Na postagem anterior, comentei sobre mentiras e mitos, a diferença entre eles e como, frequentemente, um alimenta o outro. Uma das justificativas para excluir a atenção para as pessoas trans é afirmar que elas somente existem a partir do século XX; apenas uma “invenção moderna”. Não deixa de haver uma verdade nesta afirmação, mas não é o dito a verdade, é outra informação.
Palavras são desenvolvidas ao londo do tempo, conforme a necessidade. Cada língua tem seu jeito próprio de se adaptar às novidades. Disco voador não existia antes do século XX, simplesmente porque não fazia sentido – discos não voam. Nem mesmo a nomenclatura supostamente oficial, objeto voador não identificado (OVNI), era conhecida.

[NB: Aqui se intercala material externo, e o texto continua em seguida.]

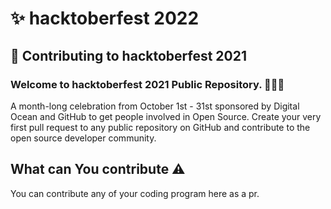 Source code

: # ✨ hacktoberfest 2022

## 🌱 Contributing to hacktoberfest 2021

### Welcome to hacktoberfest 2021 Public Repository. 👨🏻‍💻

A month-long celebration from October 1st - 31st sponsored by Digital Ocean and GitHub to get people involved in Open Source. Create your very first pull request to any public repository on GitHub and contribute to the open source developer community.

## What can You contribute ⚠️

You can contribute any of your coding program here as a pr.


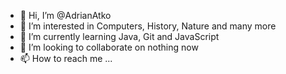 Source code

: - 👋 Hi, I’m @AdrianAtko
- 👀 I’m interested in Computers, History, Nature and many more
- 🌱 I’m currently learning Java, Git and JavaScript
- 💞️ I’m looking to collaborate on nothing now
- 📫 How to reach me ...

<!---
AdrianAtko/AdrianAtko is a ✨ special ✨ repository because its `README.md` (this file) appears on your GitHub profile.
You can click the Preview link to take a look at your changes.
--->
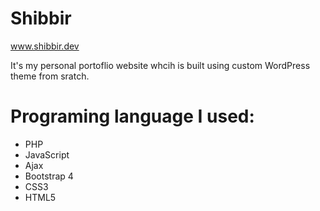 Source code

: Shibbir
===

www.shibbir.dev

It's my personal portoflio website whcih is built using custom WordPress theme from sratch. 

Programing language I used:
===

* PHP
* JavaScript
* Ajax
* Bootstrap 4
* CSS3
* HTML5
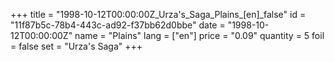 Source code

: +++
title = "1998-10-12T00:00:00Z_Urza's_Saga_Plains_[en]_false"
id = "11f87b5c-78b4-443c-ad92-f37bb62d0bbe"
date = "1998-10-12T00:00:00Z"
name = "Plains"
lang = ["en"]
price = "0.09"
quantity = 5
foil = false
set = "Urza's Saga"
+++
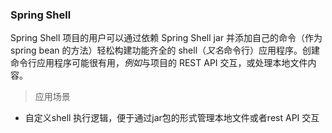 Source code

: ###  Spring Shell 

Spring Shell 项目的用户可以通过依赖 Spring Shell jar 并添加自己的命令（作为 spring bean 的方法）轻松构建功能齐全的 shell（*又名*命令行）应用程序。创建命令行应用程序可能很有用，*例如*与项目的 REST API 交互，或处理本地文件内容。

> 应用场景

- 自定义shell 执行逻辑，便于通过jar包的形式管理本地文件或者rest API 交互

A palavra transgênero é recente, assim como homossexualidade. Assim como disco voador… A diferença é que os últimos têm existência controversa, mas a palavra está em circulação assim mesmo. Pessoas transgêneras existem, não há controvérsia. Mas o termo foi cunhado no início do século passado para descrever pessoas onde o gênero designado ao nascimento não era reconhecido por elas enquanto cresciam. Até então, outras palavras que pouco descreviam a situação eram usadas. E como transgeneridade existe em praticamente todas as culturas, todas elas usam algum termo para se referir a ela.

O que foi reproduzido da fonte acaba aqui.